**What the task requires**
Report every line in the records below that holds the word "上是上凸函数".

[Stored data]
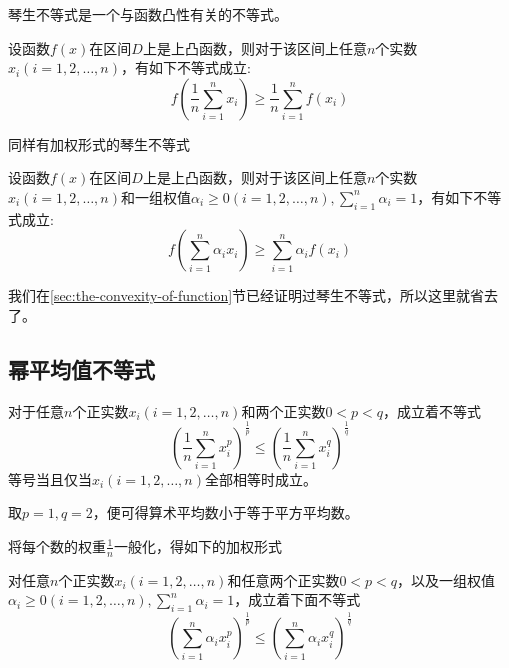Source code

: 琴生不等式是一个与函数凸性有关的不等式。
\begin{theorem}[琴生不等式]
  设函数$f(x)$在区间$D$上是上凸函数，则对于该区间上任意$n$个实数$x_i(i=1,2,\ldots,n)$，有如下不等式成立:
  \begin{equation}
    \label{eq:jenson-inequality-some-import-inequality}
    f \left( \frac{1}{n} \sum_{i=1}^nx_i \right) \geqslant
    \frac{1}{n} \sum_{i=1}^n f(x_i)
  \end{equation}
\end{theorem}

同样有加权形式的琴生不等式
\begin{theorem}[加权形式的琴生不等式]
  设函数$f(x)$在区间$D$上是上凸函数，则对于该区间上任意$n$个实数$x_i(i=1,2,\ldots,n)$和一组权值$\alpha_i\geqslant 0(i=1,2,\ldots,n), \sum_{i=1}^n\alpha_i=1$，有如下不等式成立:
  \begin{equation}
    \label{eq:jenson-inequality-with-weight}
    f \left( \sum_{i=1}^n\alpha_ix_i \right) \geqslant
    \sum_{i=1}^n \alpha_if(x_i)
  \end{equation}
\end{theorem}

我们在\ref{sec:the-convexity-of-function}节已经证明过琴生不等式，所以这里就省去了。

\subsection{幂平均值不等式}

\begin{theorem}[幂平均值不等式]
  对于任意$n$个正实数$x_i(i=1,2,\ldots,n)$和两个正实数$0<p<q$，成立着不等式
  \begin{equation}
    \label{eq:pow-mean-inequation}
    \left( \frac{1}{n}\sum_{i=1}^nx_i^{p} \right)^{\frac{1}{p}}
    \leqslant \left( \frac{1}{n}\sum_{i=1}^nx_i^{q} \right)^{\frac{1}{q}}
  \end{equation}
  等号当且仅当$x_i(i=1,2,\ldots,n)$全部相等时成立。
\end{theorem}
取$p=1,q=2$，便可得算术平均数小于等于平方平均数。

将每个数的权重$\frac{1}{n}$一般化，得如下的加权形式
\begin{theorem}[加权幂平均值不等式]
  对任意$n$个正实数$x_i(i=1,2,\ldots,n)$和任意两个正实数$0<p<q$，以及一组权值$\alpha_i \geqslant 0(i=1,2,\ldots,n), \sum_{i=1}^n\alpha_i=1$，成立着下面不等式
  \begin{equation}
    \label{eq:pow-mean-inequation-with-weight}
    \left( \sum_{i=1}^n\alpha_ix_i^p \right)^{\frac{1}{p}}
    \leqslant \left( \sum_{i=1}^n\alpha_ix_i^q \right)^{\frac{1}{q}}
  \end{equation}
\end{theorem}

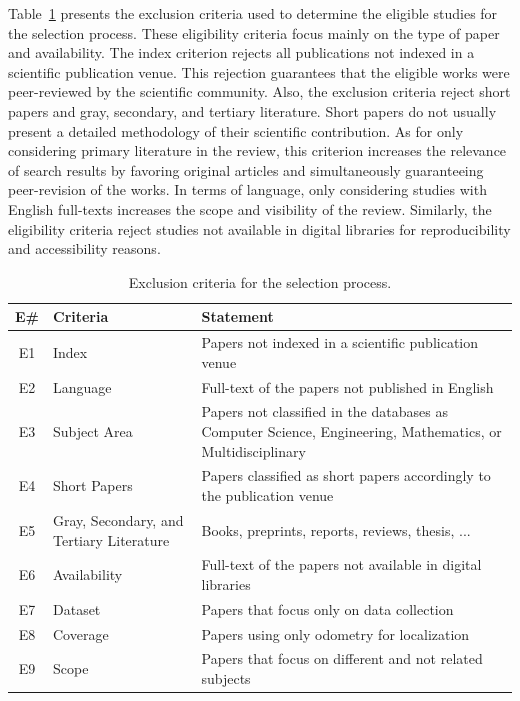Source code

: Table~\ref{tab:methodology:exclusion-criteria} presents the exclusion criteria used to determine the eligible studies for the selection process. These eligibility criteria focus mainly on the type of paper and availability. The index criterion rejects all publications not indexed in a scientific publication venue. This rejection guarantees that the eligible works were peer-reviewed by the scientific community. Also, the exclusion criteria reject short papers and gray, secondary, and tertiary literature. Short papers do not usually present a detailed methodology of their scientific contribution. As for only considering primary literature in the review, this criterion increases the relevance of search results by favoring original articles and simultaneously guaranteeing peer-revision of the works. In terms of language, only considering studies with English full-texts increases the scope and visibility of the review. Similarly, the eligibility criteria reject studies not available in digital libraries for reproducibility and accessibility reasons.

\begin{table}[h]
  \renewcommand{\arraystretch}{1.25}
  \setlength{\tabcolsep}{3pt}
  \caption[Exclusion criteria for the selection process.]{Exclusion criteria for the selection process.}
  \label{tab:methodology:exclusion-criteria}
  \centering
  {\scriptsize
  \begin{tabular}{c m{} m{}}

\hline
\textbf{E\#} & \textbf{Criteria} & \textbf{Statement}\\
\hline
E1 &
Index &
Papers not indexed in a scientific publication venue\\
\hline
E2 &
Language &
Full-text of the papers not published in English\\
\hline
E3 &
Subject Area &
Papers not classified in the databases as Computer Science, Engineering, Mathematics, or Multidisciplinary\\
\hline
E4 &
Short Papers &
Papers classified as short papers accordingly to the publication venue\\
\hline
E5 &
Gray, Secondary, and Tertiary Literature &
Books, preprints, reports, reviews, thesis, ...\\
\hline
E6 &
Availability &
Full-text of the papers not available in digital libraries\\
\hline
E7 &
Dataset &
Papers that focus only on data collection\\
\hline
E8 &
Coverage &
Papers using only odometry for localization\\
\hline
E9 &
Scope &
Papers that focus on different and not related subjects\\
\hline

  \end{tabular}}
\end{table}

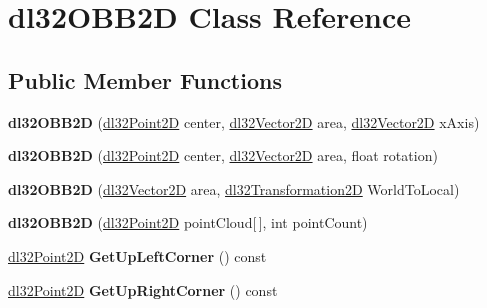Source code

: \hypertarget{classdl32_o_b_b2_d}{\section{dl32\-O\-B\-B2\-D Class Reference}
\label{classdl32_o_b_b2_d}
}
\subsection*{Public Member Functions}
\begin{DoxyCompactItemize}
\item 
\hypertarget{classdl32_o_b_b2_d_aa80cd6e84b8f87ff2077a537f0164648}{{\bfseries dl32\-O\-B\-B2\-D} (\hyperlink{structdl32_point2_d}{dl32\-Point2\-D} center, \hyperlink{structdl32_vector2_d}{dl32\-Vector2\-D} area, \hyperlink{structdl32_vector2_d}{dl32\-Vector2\-D} x\-Axis)}\label{classdl32_o_b_b2_d_aa80cd6e84b8f87ff2077a537f0164648}

\item 
\hypertarget{classdl32_o_b_b2_d_af05aa8ac825ffb2e8cbfc07d7ada2ecd}{{\bfseries dl32\-O\-B\-B2\-D} (\hyperlink{structdl32_point2_d}{dl32\-Point2\-D} center, \hyperlink{structdl32_vector2_d}{dl32\-Vector2\-D} area, float rotation)}\label{classdl32_o_b_b2_d_af05aa8ac825ffb2e8cbfc07d7ada2ecd}

\item 
\hypertarget{classdl32_o_b_b2_d_a0b1656702b9df784ac347f66caa69672}{{\bfseries dl32\-O\-B\-B2\-D} (\hyperlink{structdl32_vector2_d}{dl32\-Vector2\-D} area, \hyperlink{classdl32_transformation2_d}{dl32\-Transformation2\-D} World\-To\-Local)}\label{classdl32_o_b_b2_d_a0b1656702b9df784ac347f66caa69672}

\item 
\hypertarget{classdl32_o_b_b2_d_af75209a4778aef565a6c8d18635c1cbd}{{\bfseries dl32\-O\-B\-B2\-D} (\hyperlink{structdl32_point2_d}{dl32\-Point2\-D} point\-Cloud\mbox{[}$\,$\mbox{]}, int point\-Count)}\label{classdl32_o_b_b2_d_af75209a4778aef565a6c8d18635c1cbd}

\item 
\hypertarget{classdl32_o_b_b2_d_abd33b9687bb2ff79e86f3c2a1d2779ff}{\hyperlink{structdl32_point2_d}{dl32\-Point2\-D} {\bfseries Get\-Up\-Left\-Corner} () const }\label{classdl32_o_b_b2_d_abd33b9687bb2ff79e86f3c2a1d2779ff}

\item 
\hypertarget{classdl32_o_b_b2_d_a6f190337e9b41f030b45c5e5929140b5}{\hyperlink{structdl32_point2_d}{dl32\-Point2\-D} {\bfseries Get\-Up\-Right\-Corner} () const }\label{classdl32_o_b_b2_d_a6f190337e9b41f030b45c5e5929140b5}


\end{DoxyCompactItemize}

**Solved problem**
  设函数$f(x)$在区间$D$上是上凸函数，则对于该区间上任意$n$个实数$x_i(i=1,2,\ldots,n)$，有如下不等式成立:
  设函数$f(x)$在区间$D$上是上凸函数，则对于该区间上任意$n$个实数$x_i(i=1,2,\ldots,n)$和一组权值$\alpha_i\geqslant 0(i=1,2,\ldots,n), \sum_{i=1}^n\alpha_i=1$，有如下不等式成立:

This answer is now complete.